### EXERCISE DATA
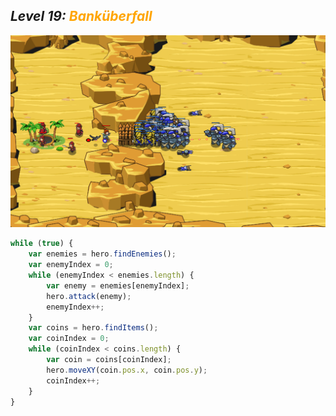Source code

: ## ***Level 19:***  <span style="color: orange">***Banküberfall***



![MyImage](<Welt 3 Level 19.png>)
```Javascript
while (true) {
    var enemies = hero.findEnemies();
    var enemyIndex = 0;
    while (enemyIndex < enemies.length) {
        var enemy = enemies[enemyIndex];
        hero.attack(enemy);
        enemyIndex++;
    }
    var coins = hero.findItems();
    var coinIndex = 0;
    while (coinIndex < coins.length) {
        var coin = coins[coinIndex];
        hero.moveXY(coin.pos.x, coin.pos.y);
        coinIndex++;
    }
}
```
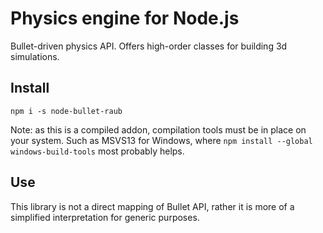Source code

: # Physics engine for Node.js

Bullet-driven physics API. Offers high-order classes for building 3d simulations.


## Install

```
npm i -s node-bullet-raub
```

Note: as this is a compiled addon, compilation tools must be in place on your system.
Such as MSVS13 for Windows, where `npm install --global windows-build-tools` most probably helps.


## Use

This library is not a direct mapping of Bullet API, rather it is more of a simplified
interpretation for generic purposes.
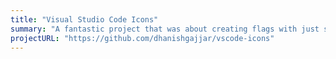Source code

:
 ```yaml
---
title: "Visual Studio Code Icons"
summary: "A fantastic project that was about creating flags with just single div and CSS"
projectURL: "https://github.com/dhanishgajjar/vscode-icons"
---
```

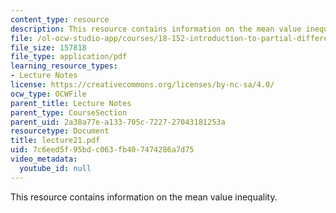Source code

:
 ```yaml
---
content_type: resource
description: This resource contains information on the mean value inequality.
file: /ol-ocw-studio-app/courses/18-152-introduction-to-partial-differential-equations-fall-2005/7c6eed5f95bdc063fb407474286a7d75_lecture21.pdf
file_size: 157818
file_type: application/pdf
learning_resource_types:
- Lecture Notes
license: https://creativecommons.org/licenses/by-nc-sa/4.0/
ocw_type: OCWFile
parent_title: Lecture Notes
parent_type: CourseSection
parent_uid: 2a38a77e-a133-705c-7227-27043181253a
resourcetype: Document
title: lecture21.pdf
uid: 7c6eed5f-95bd-c063-fb40-7474286a7d75
video_metadata:
  youtube_id: null
---
```

This resource contains information on the mean value inequality.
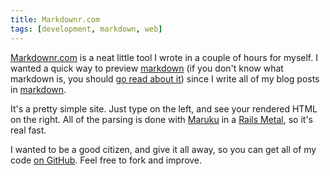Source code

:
 ```yaml
---
title: Markdownr.com
tags: [development, markdown, web]
---
```


[Markdownr.com][] is a neat little tool I wrote in a couple of hours for myself. I wanted a quick way to preview [markdown][] (if you don't know what markdown is, you should [go read about it](http://daringfireball.net/projects/markdown)) since I write all of my blog posts in [markdown][].

It's a pretty simple site. Just type on the left, and see your rendered HTML on the right. All of the parsing is done with [Maruku](http://maruku.rubyforge.org/) in a [Rails Metal](http://weblog.rubyonrails.org/2008/12/17/introducing-rails-metal), so it's real fast.

I wanted to be a good citizen, and give it all away, so you can get all of my code [on GitHub](http://github.com/samsoffes/markdownr.com). Feel free to fork and improve.

[Markdownr.com]: http://markdownr.com
[markdown]: http://daringfireball.net/projects/markdown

### ACTION ITEM
Read the listing line by line, and copy each line in which the word "tools" is found.

### EXERCISE RESULT
Note: as this is a compiled addon, compilation tools must be in place on your system.
Such as MSVS13 for Windows, where `npm install --global windows-build-tools` most probably helps.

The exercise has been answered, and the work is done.